Welcome to the Beginning of the End of the PC Era

Welcome to the Beginning of the End of the PC Era
Tech pundits have a bizarre habit of declaring products dead long before they’re actually goners. Me, I do my darndest to avoid the temptation to play premature coroner. I will say this, though: If the PC does end up mortally wounded someday, we may look back at early June of 2011 as the moment when its death warrant was signed.

In the past eight days, Microsoft and Apple have shown off upcoming versions of their respective operating systems. Their plans differ in fundamental respects, but both companies are looking past the PC era we’ve lived in for the past three decades. They’re building software for an age in which people do their computing and communicating on all kinds of gadgets — ones which are simpler, more portable, and more Internet-centric than PCs as we’ve known them for all these years.
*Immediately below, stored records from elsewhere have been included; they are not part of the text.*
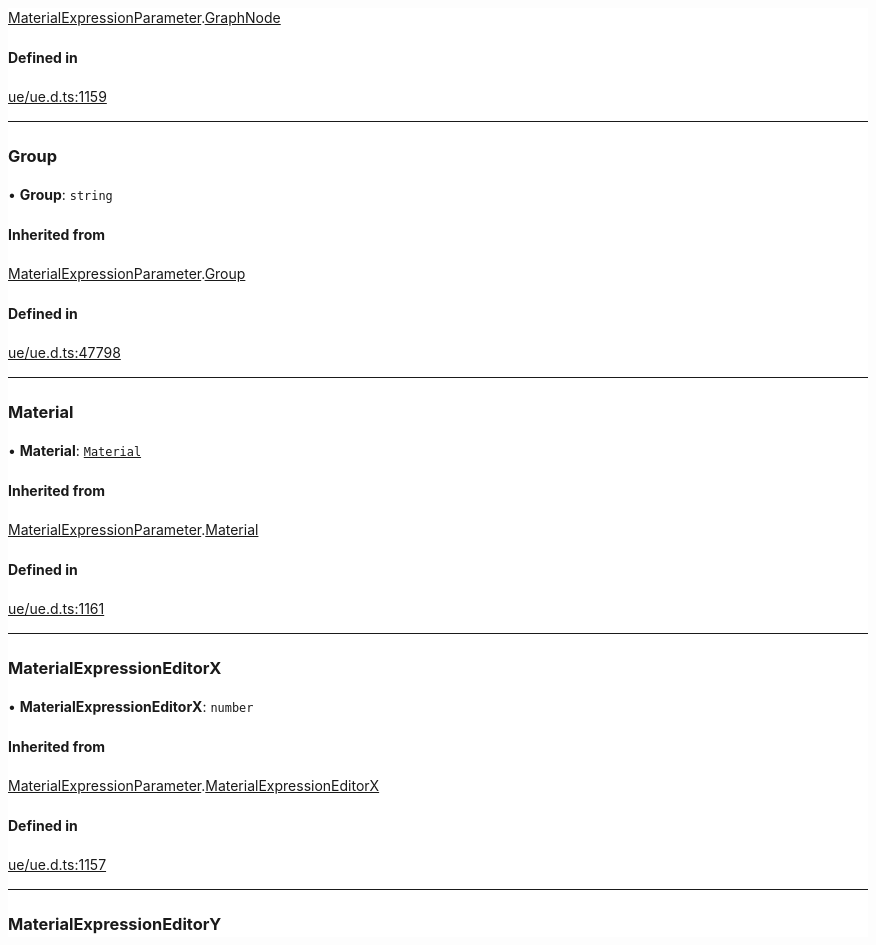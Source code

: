 [MaterialExpressionParameter](ue_ue.MaterialExpressionParameter.md).[GraphNode](ue_ue.MaterialExpressionParameter.md#graphnode)

#### Defined in

[ue/ue.d.ts:1159](https://github.com/YugMetaverse/yug_typings/blob/25cad34/ue/ue.d.ts#L1159)

___

### Group

• **Group**: `string`

#### Inherited from

[MaterialExpressionParameter](ue_ue.MaterialExpressionParameter.md).[Group](ue_ue.MaterialExpressionParameter.md#group)

#### Defined in

[ue/ue.d.ts:47798](https://github.com/YugMetaverse/yug_typings/blob/25cad34/ue/ue.d.ts#L47798)

___

### Material

• **Material**: [`Material`](ue_ue.Material.md)

#### Inherited from

[MaterialExpressionParameter](ue_ue.MaterialExpressionParameter.md).[Material](ue_ue.MaterialExpressionParameter.md#material)

#### Defined in

[ue/ue.d.ts:1161](https://github.com/YugMetaverse/yug_typings/blob/25cad34/ue/ue.d.ts#L1161)

___

### MaterialExpressionEditorX

• **MaterialExpressionEditorX**: `number`

#### Inherited from

[MaterialExpressionParameter](ue_ue.MaterialExpressionParameter.md).[MaterialExpressionEditorX](ue_ue.MaterialExpressionParameter.md#materialexpressioneditorx)

#### Defined in

[ue/ue.d.ts:1157](https://github.com/YugMetaverse/yug_typings/blob/25cad34/ue/ue.d.ts#L1157)

___

### MaterialExpressionEditorY
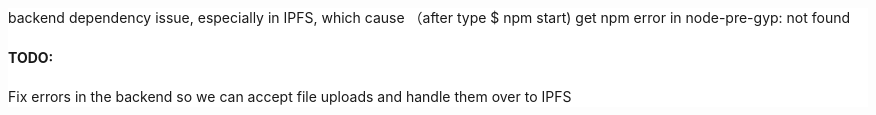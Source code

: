backend dependency issue, especially in IPFS, which cause （after type $ npm start) get npm error in node-pre-gyp: not found

#### TODO:

Fix errors in the backend so we can accept file uploads and handle them over to IPFS
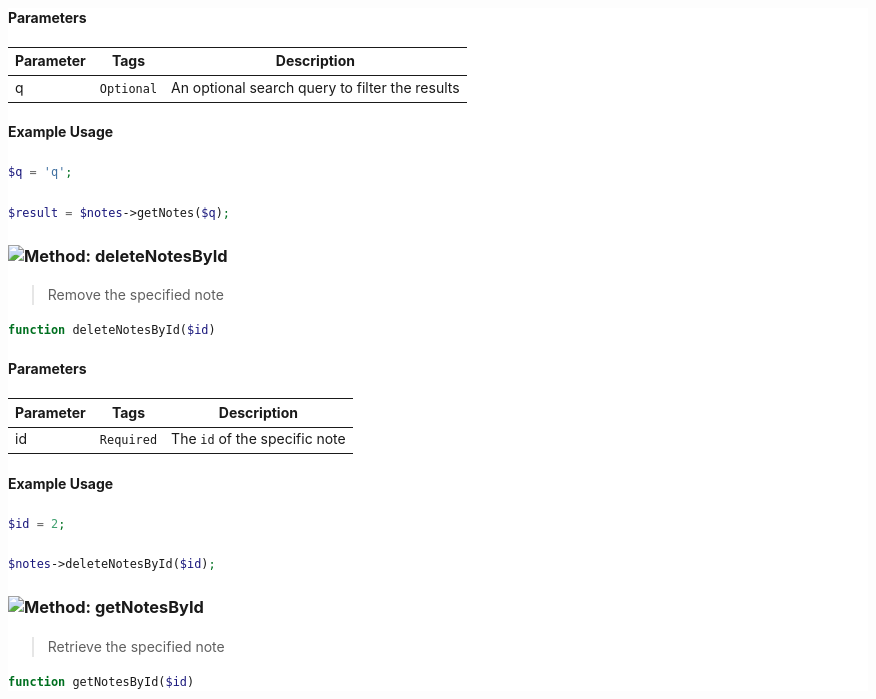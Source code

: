 #### Parameters

| Parameter | Tags | Description |
|-----------|------|-------------|
| q |  ``` Optional ```  | An optional search query to filter the results |



#### Example Usage

```php
$q = 'q';

$result = $notes->getNotes($q);

```


### <a name="delete_notes_by_id"></a>![Method: ](https://apidocs.io/img/method.png ".NotesController.deleteNotesById") deleteNotesById

> Remove the specified note


```php
function deleteNotesById($id)
```

#### Parameters

| Parameter | Tags | Description |
|-----------|------|-------------|
| id |  ``` Required ```  | The `id` of the specific note |



#### Example Usage

```php
$id = 2;

$notes->deleteNotesById($id);

```


### <a name="get_notes_by_id"></a>![Method: ](https://apidocs.io/img/method.png ".NotesController.getNotesById") getNotesById

> Retrieve the specified note


```php
function getNotesById($id)
```
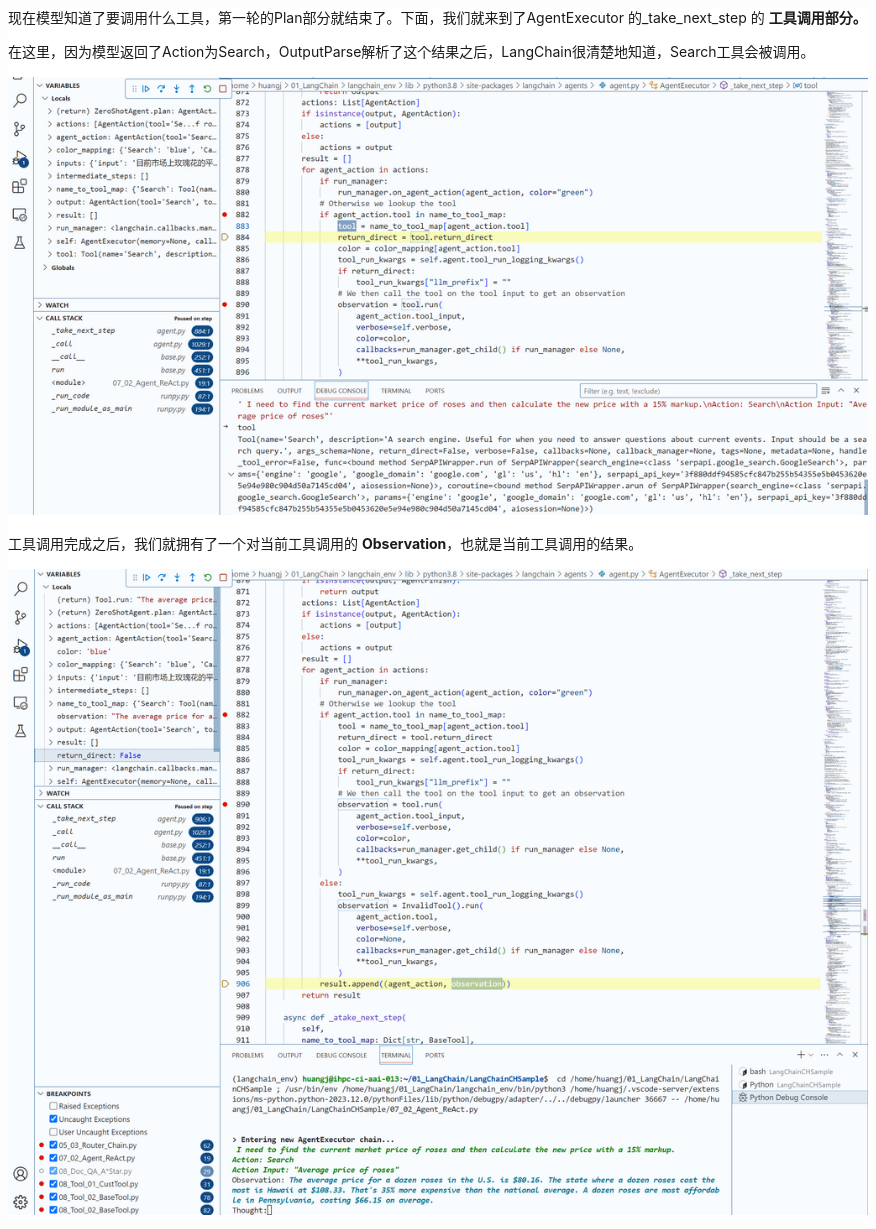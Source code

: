 现在模型知道了要调用什么工具，第一轮的Plan部分就结束了。下面，我们就来到了AgentExecutor 的\_take\_next\_step 的 **工具调用部分。**

在这里，因为模型返回了Action为Search，OutputParse解析了这个结果之后，LangChain很清楚地知道，Search工具会被调用。

![](images/708048/2f9ef860f7f5b68d1c880c4d088b8c47.jpg)

工具调用完成之后，我们就拥有了一个对当前工具调用的 **Observation**，也就是当前工具调用的结果。

![](images/708048/40c6796eca3448f16e3d57987f9b4413.jpg)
First, the Microsoft news. At the Wall Street Journal’s D9 conference in Rancho Palo Verdes, California last week, Windows honcho Steven Sinofsky presided over the first public demo of Windows 7’s successor, which for now is going under the sensible code name of “Windows 8.”

The demo really showed only one aspect of Windows 8, but it was a lulu. Windows is getting its most dramatic makeover since at least Windows 95, with an all-new interface that looks a lot like Windows Phone 7 rather than anything that currently runs on a desktop PC or laptop. It’s clever, colorful, and designed to be navigated with fingers rather than a keyboard and mouse, showing plenty of iPhone/iPad influence without being a mere knockoff.

The old-school Windows interface isn’t gone; existing software will still run. But Microsoft is prepping for a transition similar to the migration from DOS to Windows that happened a couple of decades ago. It may take a while to complete, but it’s underway.

Coming to any definitive conclusions about Windows 8 based on last week’s demos would be like reviewing a movie based on one of those teaser trailers that comes out a year and a half before the film does.